-- TASK MATERIAL follows --
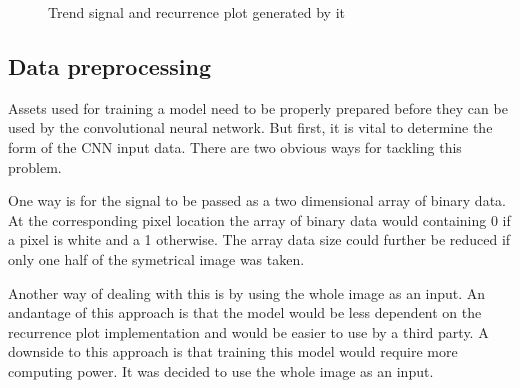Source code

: \documentclass[a4paper,12pt,fleqn]{article}
\begin{document}
\begin{figure}
  \centering
  \qquad
  \caption{Trend signal and recurrence plot generated by it}
  \label{fig:generated_trend}
\end{figure}


\subsection{Data preprocessing}
Assets used for training a model need to be properly prepared before they can be used by the convolutional neural network.
But first, it is vital to determine the form of the CNN input data.
There are two obvious ways for tackling this problem.

One way is for the signal to be passed as a two dimensional array of binary data.
At the corresponding pixel location the array of binary data would containing 0 if a pixel is white and a 1 otherwise.
The array data size could further be reduced if only one half of the symetrical image was taken.

Another way of dealing with this is by using the whole image as an input.
An andantage of this approach is that the model would be less dependent on the recurrence plot implementation and would be easier to use by a third party.
A downside to this approach is that training this model would require more computing power. It was decided to use the whole image as an input.
\end{document}
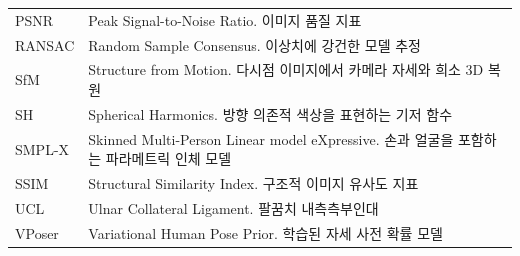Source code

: \documentclass[11pt, a4paper]{report}
\begin{document}
\begin{longtable}{p{4cm}p{10cm}}
PSNR & Peak Signal-to-Noise Ratio. 이미지 품질 지표 \\
RANSAC & Random Sample Consensus. 이상치에 강건한 모델 추정 \\
SfM & Structure from Motion. 다시점 이미지에서 카메라 자세와 희소 3D 복원 \\
SH & Spherical Harmonics. 방향 의존적 색상을 표현하는 기저 함수 \\
SMPL-X & Skinned Multi-Person Linear model eXpressive. 손과 얼굴을 포함하는 파라메트릭 인체 모델 \\
SSIM & Structural Similarity Index. 구조적 이미지 유사도 지표 \\
UCL & Ulnar Collateral Ligament. 팔꿈치 내측측부인대 \\
VPoser & Variational Human Pose Prior. 학습된 자세 사전 확률 모델 \\
\bottomrule
\end{longtable}
\end{document}
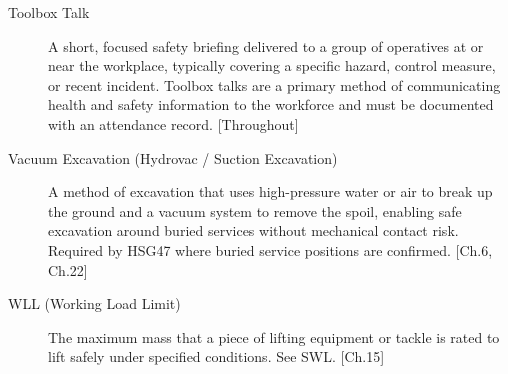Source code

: \begin{description}
\item[Toolbox Talk] A short, focused safety briefing delivered to a group of operatives at or near the workplace, typically covering a specific hazard, control measure, or recent incident. Toolbox talks are a primary method of communicating health and safety information to the workforce and must be documented with an attendance record. [Throughout]

\item[Vacuum Excavation (Hydrovac / Suction Excavation)] A method of excavation that uses high-pressure water or air to break up the ground and a vacuum system to remove the spoil, enabling safe excavation around buried services without mechanical contact risk. Required by HSG47 where buried service positions are confirmed. [Ch.6, Ch.22]

\item[WLL (Working Load Limit)] The maximum mass that a piece of lifting equipment or tackle is rated to lift safely under specified conditions. See SWL. [Ch.15]

\end{description}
-- TASK MATERIAL concluded --
» **TASK TO CARRY OUT**
Every record above must be printed exactly, except for its images.

» **SOLUTION TO THE PROBLEM**
Source code

: \documentclass[a4paper,12pt,fleqn]{article}
\begin{document}
\begin{figure}
  \centering
  \qquad
  \caption{Trend signal and recurrence plot generated by it}
  \label{fig:generated_trend}
\end{figure}


\subsection{Data preprocessing}
Assets used for training a model need to be properly prepared before they can be used by the convolutional neural network.
But first, it is vital to determine the form of the CNN input data.
There are two obvious ways for tackling this problem.

One way is for the signal to be passed as a two dimensional array of binary data.
At the corresponding pixel location the array of binary data would containing 0 if a pixel is white and a 1 otherwise.
The array data size could further be reduced if only one half of the symetrical image was taken.

Another way of dealing with this is by using the whole image as an input.
An andantage of this approach is that the model would be less dependent on the recurrence plot implementation and would be easier to use by a third party.
A downside to this approach is that training this model would require more computing power. It was decided to use the whole image as an input.
\end{document}
Source code

: \documentclass[11pt, a4paper]{report}
\begin{document}
\begin{longtable}{p{4cm}p{10cm}}
PSNR & Peak Signal-to-Noise Ratio. 이미지 품질 지표 \\
RANSAC & Random Sample Consensus. 이상치에 강건한 모델 추정 \\
SfM & Structure from Motion. 다시점 이미지에서 카메라 자세와 희소 3D 복원 \\
SH & Spherical Harmonics. 방향 의존적 색상을 표현하는 기저 함수 \\
SMPL-X & Skinned Multi-Person Linear model eXpressive. 손과 얼굴을 포함하는 파라메트릭 인체 모델 \\
SSIM & Structural Similarity Index. 구조적 이미지 유사도 지표 \\
UCL & Ulnar Collateral Ligament. 팔꿈치 내측측부인대 \\
VPoser & Variational Human Pose Prior. 학습된 자세 사전 확률 모델 \\
\bottomrule
\end{longtable}
\end{document}
Source code

: \begin{description}
\item[Toolbox Talk] A short, focused safety briefing delivered to a group of operatives at or near the workplace, typically covering a specific hazard, control measure, or recent incident. Toolbox talks are a primary method of communicating health and safety information to the workforce and must be documented with an attendance record. [Throughout]

\item[Vacuum Excavation (Hydrovac / Suction Excavation)] A method of excavation that uses high-pressure water or air to break up the ground and a vacuum system to remove the spoil, enabling safe excavation around buried services without mechanical contact risk. Required by HSG47 where buried service positions are confirmed. [Ch.6, Ch.22]

\item[WLL (Working Load Limit)] The maximum mass that a piece of lifting equipment or tackle is rated to lift safely under specified conditions. See SWL. [Ch.15]

\end{description}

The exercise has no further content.